Le dernier puits de mine a fermé définitivement en 1991. Vingt-cinq ans après, le Front national est le premier parti du bassin minier, où régnaient sans partage, mais en tension permanente, PS et PCF. Le syndicalisme s’est également effrité avec les fermetures de mines et d’usines. L’effondrement au fil des ans du PCF, du PS et du syndicalisme, laisse le champ libre aux idées les plus réactionnaires.

La deuxième raison est que la proportion d’agriculteurs ou d’anciens agriculteurs y est importante. Or, le montant de leur retraite est plus faible que dans le régime général, et les aidants agricoles, souvent les conjointes, ne bénéficient pas d’une retraite en leur nom. Le risque pour ces ménages âgés d’être pauvres est donc plus fort.

Pour autant, et c’est bien la spécificité de cette élection, un électeur sur trois n’a ni voté pour Le Pen ni pour Macron. La crise du bipartisme qui s’est exprimée au premier tour avec la non-qualification du PS et des Républicains, les deux piliers de la Ve République, n’a pas pour autant renforcé un autre parti. 65 % des personnes ayant voté Macron ne souhaitent pas qu’il ait la majorité parlementaire pour qu’il puisse appliquer son programme ultra-libéral. Rares sont les travailleurs qui espèrent l’uberisation générale de la société.

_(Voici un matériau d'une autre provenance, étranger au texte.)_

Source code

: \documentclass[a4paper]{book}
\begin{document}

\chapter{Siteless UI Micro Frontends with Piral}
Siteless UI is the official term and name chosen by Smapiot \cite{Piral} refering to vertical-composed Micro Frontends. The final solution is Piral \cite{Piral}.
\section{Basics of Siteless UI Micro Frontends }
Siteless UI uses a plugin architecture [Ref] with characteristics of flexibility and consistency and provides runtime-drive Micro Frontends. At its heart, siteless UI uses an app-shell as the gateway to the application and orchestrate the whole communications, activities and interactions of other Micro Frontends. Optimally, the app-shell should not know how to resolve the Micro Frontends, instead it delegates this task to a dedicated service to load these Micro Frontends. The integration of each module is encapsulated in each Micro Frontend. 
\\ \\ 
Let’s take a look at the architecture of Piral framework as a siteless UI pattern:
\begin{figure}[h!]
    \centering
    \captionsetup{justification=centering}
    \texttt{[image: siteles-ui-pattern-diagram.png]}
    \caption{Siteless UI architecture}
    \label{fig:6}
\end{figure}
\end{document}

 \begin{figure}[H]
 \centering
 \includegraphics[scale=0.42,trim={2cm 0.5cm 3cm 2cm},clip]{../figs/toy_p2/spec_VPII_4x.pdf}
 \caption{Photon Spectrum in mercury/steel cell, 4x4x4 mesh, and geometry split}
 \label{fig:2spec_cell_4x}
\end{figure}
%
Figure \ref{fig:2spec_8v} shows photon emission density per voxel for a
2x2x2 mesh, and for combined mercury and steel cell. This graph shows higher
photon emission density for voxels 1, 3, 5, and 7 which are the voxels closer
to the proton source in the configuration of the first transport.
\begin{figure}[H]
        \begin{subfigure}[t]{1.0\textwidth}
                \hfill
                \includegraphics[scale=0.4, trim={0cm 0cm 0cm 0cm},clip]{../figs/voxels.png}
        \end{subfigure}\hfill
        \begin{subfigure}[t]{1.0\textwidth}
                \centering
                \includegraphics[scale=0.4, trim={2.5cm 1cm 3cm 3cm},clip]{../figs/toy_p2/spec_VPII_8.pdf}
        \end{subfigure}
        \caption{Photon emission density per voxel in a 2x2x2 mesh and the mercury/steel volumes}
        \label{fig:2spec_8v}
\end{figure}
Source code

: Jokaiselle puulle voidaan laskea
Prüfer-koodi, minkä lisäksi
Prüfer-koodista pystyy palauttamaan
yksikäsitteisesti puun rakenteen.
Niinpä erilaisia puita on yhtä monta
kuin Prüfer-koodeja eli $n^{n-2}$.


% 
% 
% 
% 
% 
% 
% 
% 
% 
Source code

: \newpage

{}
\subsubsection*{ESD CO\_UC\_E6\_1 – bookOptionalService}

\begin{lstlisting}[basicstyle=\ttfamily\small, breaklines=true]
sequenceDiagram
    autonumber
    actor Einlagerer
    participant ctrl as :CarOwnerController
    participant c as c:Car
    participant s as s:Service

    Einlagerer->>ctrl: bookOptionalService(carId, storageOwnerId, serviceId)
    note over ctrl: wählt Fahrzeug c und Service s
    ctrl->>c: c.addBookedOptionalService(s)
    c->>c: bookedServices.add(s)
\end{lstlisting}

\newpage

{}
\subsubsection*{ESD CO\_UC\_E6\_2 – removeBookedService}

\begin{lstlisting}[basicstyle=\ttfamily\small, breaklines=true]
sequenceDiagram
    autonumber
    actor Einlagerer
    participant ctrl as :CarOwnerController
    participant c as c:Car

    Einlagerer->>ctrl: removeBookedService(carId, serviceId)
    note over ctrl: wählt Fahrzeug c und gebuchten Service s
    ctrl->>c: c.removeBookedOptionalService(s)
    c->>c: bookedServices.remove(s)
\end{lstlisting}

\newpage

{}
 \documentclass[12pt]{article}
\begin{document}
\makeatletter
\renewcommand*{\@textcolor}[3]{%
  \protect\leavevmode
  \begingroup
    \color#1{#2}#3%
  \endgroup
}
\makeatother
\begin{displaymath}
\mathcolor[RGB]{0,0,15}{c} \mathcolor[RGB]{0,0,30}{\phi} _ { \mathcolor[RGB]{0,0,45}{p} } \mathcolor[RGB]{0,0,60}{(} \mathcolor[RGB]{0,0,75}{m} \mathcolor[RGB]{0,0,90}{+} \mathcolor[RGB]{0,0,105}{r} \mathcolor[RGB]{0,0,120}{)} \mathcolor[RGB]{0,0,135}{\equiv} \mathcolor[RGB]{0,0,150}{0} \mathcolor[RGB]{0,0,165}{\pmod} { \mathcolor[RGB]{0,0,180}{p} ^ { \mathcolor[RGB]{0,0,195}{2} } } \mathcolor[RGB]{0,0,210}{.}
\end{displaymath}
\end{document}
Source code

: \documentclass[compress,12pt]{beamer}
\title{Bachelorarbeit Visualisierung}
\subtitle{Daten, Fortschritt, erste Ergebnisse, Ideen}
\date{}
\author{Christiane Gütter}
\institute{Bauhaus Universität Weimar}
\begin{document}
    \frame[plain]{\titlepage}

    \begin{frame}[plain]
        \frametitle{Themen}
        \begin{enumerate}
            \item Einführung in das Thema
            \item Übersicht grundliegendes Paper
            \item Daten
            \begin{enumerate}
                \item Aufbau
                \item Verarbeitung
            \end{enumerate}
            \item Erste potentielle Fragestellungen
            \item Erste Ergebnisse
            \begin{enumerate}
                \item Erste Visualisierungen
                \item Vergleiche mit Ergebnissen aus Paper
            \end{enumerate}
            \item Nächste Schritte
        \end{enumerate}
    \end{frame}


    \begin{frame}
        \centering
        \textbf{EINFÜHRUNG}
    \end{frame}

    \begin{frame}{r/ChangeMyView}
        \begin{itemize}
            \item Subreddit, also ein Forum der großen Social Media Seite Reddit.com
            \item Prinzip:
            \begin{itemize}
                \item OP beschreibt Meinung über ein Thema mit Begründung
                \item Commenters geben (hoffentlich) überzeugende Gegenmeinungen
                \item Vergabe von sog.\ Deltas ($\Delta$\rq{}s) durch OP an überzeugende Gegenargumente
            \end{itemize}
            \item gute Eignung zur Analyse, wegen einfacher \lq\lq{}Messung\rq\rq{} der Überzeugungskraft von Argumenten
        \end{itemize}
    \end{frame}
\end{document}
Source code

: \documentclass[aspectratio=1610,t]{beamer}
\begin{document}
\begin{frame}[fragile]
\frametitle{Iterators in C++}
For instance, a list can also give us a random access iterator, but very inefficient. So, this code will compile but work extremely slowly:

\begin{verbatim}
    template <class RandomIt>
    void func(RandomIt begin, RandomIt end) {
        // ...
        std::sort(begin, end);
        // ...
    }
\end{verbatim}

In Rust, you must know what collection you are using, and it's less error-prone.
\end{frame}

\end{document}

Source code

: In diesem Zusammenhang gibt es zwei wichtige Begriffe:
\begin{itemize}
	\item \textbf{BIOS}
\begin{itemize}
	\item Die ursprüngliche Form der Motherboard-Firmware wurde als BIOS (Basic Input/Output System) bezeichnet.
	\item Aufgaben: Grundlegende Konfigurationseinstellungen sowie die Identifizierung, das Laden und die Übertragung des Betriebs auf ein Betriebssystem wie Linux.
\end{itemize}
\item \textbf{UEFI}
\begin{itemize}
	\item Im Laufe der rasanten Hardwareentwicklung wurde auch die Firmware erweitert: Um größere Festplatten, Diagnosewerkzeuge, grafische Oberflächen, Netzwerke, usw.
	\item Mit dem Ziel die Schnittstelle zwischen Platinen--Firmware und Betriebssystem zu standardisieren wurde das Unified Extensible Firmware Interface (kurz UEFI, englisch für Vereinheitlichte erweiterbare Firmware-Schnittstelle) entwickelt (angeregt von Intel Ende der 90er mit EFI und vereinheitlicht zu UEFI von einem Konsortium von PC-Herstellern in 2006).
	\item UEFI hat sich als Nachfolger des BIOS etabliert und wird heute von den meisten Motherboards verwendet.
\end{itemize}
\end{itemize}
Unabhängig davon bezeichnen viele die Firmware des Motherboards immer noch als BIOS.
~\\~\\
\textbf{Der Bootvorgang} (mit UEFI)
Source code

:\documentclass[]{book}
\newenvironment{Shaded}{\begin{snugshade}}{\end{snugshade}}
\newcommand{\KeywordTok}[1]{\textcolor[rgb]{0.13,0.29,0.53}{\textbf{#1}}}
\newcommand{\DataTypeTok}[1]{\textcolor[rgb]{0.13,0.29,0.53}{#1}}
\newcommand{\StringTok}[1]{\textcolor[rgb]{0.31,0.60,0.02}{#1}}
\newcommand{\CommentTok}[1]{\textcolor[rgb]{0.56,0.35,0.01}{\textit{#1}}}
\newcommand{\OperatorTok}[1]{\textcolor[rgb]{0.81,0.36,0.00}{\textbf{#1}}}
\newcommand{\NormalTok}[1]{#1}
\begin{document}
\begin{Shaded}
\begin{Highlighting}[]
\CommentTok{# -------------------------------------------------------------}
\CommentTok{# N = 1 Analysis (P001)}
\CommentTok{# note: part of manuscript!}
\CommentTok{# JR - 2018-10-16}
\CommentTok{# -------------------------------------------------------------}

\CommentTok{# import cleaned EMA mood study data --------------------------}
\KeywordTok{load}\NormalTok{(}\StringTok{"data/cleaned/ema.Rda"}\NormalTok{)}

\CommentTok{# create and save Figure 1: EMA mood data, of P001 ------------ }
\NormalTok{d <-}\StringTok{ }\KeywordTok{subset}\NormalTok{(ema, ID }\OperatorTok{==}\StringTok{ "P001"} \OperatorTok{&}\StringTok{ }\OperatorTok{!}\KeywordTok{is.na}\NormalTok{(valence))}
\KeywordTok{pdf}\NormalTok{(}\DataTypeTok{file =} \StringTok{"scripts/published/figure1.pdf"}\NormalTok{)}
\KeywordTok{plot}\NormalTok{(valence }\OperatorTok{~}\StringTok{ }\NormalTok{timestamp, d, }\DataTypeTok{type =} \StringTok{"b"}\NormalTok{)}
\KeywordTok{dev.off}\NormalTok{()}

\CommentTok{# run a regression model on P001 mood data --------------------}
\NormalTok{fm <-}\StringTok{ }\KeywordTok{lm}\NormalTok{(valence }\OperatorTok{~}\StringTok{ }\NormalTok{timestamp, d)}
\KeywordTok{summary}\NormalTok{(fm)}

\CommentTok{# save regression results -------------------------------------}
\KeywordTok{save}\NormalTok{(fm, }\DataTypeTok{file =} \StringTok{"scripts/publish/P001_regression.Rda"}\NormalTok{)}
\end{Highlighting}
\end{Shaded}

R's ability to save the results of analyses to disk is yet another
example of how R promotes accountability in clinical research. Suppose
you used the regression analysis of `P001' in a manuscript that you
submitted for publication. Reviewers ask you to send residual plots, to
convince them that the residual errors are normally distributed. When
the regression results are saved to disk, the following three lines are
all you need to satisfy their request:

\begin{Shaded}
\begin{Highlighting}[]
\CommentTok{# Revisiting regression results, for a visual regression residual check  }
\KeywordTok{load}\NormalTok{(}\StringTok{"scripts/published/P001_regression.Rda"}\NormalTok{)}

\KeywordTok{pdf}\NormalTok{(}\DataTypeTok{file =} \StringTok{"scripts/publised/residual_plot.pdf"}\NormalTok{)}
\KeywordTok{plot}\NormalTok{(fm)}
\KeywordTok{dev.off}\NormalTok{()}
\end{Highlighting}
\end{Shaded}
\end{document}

Marine Le Pen, même si elle se renforce et dépasse la barre symbolique des 10 millions de voix, n’arrive pas à souder une partie de l’électorat autour de son projet réactionnaire. Jean-Luc Mélenchon, qui a récolté 19 % des voix au premier tour, a récupéré momentanément la base sociale du PS et est le premier choix des jeunes après l’abstention, mais il faut qu’il arrive à garder cette base sociale, ce qui n’est pas gagné. La situation politique reste donc encore ouverte avec cette élection.